Most people think of the winter solstice as the "shortest day of the year" and the summer solstice as the
"longest day of the year" (are they not all 24 hours?), but I think of
the solstices as the highest and lowest sun
angles of the year.

Today at solar
noon (which is never at noon locally because of our position
in the time zone) the sun
will reach its maximum height above the southern horizon at only 19 degrees. With the snow on the ground reflecting what little heat the sun
is giving us this time of year it’s no wonder our weather can get very cold around the
holidays.

Hoar Frost

When warmer and relatively moist air moves into this area during our cold season low clouds and fog usually develop. During this process, the warmer air gradually cools to its dew point, or in other words, the warmer air mixing with the colder air produces a relative humidity of 100%.

Fog, even when temperatures are well below freezing, is usually composed of mostly liquid cloud droplets (supercooled water). When these liquid droplets touch objects below freezing, ice crystals begin to grow on the colder surfaces. The interlocking ice crystals become attached to branches of trees and other objects and slowly grow into hoar frost.

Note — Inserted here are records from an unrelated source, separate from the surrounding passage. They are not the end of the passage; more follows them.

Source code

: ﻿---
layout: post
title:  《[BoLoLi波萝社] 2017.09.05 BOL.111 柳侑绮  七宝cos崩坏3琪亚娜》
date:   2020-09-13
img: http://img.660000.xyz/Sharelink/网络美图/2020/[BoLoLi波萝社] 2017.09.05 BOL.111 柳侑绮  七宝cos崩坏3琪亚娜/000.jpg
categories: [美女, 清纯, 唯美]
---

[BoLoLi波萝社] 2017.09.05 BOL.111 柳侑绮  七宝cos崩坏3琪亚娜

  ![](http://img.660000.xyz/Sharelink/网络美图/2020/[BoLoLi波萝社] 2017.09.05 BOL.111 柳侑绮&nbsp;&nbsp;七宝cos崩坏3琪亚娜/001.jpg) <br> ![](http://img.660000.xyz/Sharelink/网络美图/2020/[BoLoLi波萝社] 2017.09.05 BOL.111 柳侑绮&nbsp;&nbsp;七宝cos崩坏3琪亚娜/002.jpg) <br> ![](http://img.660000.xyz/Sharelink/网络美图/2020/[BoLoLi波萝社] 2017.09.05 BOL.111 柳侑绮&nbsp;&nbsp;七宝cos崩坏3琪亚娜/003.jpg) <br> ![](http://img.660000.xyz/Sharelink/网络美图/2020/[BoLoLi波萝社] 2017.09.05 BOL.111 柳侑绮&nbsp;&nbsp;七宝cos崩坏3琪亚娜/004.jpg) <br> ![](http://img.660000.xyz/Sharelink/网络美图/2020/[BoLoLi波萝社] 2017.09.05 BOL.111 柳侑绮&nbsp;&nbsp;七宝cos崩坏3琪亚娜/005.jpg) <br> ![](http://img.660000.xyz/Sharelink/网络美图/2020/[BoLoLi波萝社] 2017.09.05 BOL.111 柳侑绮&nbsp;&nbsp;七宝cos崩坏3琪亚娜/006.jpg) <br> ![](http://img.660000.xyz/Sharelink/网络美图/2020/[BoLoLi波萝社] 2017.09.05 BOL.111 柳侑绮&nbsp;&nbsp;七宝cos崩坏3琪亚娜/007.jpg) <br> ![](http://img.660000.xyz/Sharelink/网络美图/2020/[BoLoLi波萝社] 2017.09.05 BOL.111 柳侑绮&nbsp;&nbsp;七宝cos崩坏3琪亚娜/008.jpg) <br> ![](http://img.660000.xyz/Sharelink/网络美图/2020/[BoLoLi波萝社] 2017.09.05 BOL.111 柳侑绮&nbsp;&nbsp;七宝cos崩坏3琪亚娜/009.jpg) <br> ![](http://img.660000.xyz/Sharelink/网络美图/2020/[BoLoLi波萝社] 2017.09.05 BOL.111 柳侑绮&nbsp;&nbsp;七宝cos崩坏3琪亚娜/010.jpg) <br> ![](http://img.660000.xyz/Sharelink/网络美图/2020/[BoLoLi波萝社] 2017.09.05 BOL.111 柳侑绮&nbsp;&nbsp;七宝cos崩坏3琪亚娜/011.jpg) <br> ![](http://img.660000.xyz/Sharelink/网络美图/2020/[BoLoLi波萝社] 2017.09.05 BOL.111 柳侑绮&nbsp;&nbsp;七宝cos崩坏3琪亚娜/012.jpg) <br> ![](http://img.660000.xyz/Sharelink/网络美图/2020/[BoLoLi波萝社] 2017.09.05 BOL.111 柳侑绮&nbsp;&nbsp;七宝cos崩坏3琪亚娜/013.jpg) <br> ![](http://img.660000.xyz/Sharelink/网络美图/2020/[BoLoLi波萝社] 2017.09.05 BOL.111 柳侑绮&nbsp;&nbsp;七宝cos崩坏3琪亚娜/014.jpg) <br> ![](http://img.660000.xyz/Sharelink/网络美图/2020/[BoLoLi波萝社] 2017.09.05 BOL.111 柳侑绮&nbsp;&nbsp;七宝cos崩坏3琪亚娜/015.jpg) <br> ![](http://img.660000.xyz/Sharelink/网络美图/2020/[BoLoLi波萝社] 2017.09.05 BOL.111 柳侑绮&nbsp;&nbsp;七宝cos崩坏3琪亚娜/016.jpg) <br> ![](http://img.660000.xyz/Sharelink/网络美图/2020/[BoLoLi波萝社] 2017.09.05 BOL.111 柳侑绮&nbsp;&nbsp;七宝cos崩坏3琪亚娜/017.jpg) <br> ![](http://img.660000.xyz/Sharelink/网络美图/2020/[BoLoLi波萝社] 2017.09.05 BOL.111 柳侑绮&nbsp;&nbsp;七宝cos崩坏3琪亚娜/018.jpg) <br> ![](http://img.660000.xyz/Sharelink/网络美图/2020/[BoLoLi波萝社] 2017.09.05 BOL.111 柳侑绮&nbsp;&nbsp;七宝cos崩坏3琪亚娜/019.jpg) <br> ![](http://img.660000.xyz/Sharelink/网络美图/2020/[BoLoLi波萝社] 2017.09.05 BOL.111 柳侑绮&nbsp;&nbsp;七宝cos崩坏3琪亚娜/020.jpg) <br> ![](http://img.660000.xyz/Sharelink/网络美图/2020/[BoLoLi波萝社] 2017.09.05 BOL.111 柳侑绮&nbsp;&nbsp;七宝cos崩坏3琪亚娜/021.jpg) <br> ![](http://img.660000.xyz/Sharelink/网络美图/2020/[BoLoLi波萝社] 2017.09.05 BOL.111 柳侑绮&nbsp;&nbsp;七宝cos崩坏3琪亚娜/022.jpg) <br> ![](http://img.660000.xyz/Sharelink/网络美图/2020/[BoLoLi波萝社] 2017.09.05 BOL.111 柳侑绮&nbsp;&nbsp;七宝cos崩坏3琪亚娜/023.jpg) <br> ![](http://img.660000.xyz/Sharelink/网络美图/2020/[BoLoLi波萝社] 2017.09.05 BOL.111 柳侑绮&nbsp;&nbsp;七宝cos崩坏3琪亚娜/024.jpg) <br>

This crystal growth turns trees and any other object that is exposed to these supercooled water droplets white, giving the landscape that classic "winter wonderland" look.

Abundant Snow

After receiving a bit more than a foot of snow in the past week some of you are probably already tired of the snow.  If it makes you feel any better we are not the only ones getting snow.  Some parts of the Twin Cities have also received around one foot this week. 

Montreal, Quebec reported 12 inches of snow from the same system that moved through this area last Saturday.  Portland, Maine received nearly 9 inches earlier this week with many reports of 12 to 18 inches falling in northern Maine. 

There is now snow on the ground along and north of a line from Bismarck to Sioux Falls to Des Moines through Chicago.  Plus, most of the interior sections of New England also have a snow cover. 

So in other words, we are not the only ones with sore backs from shoveling.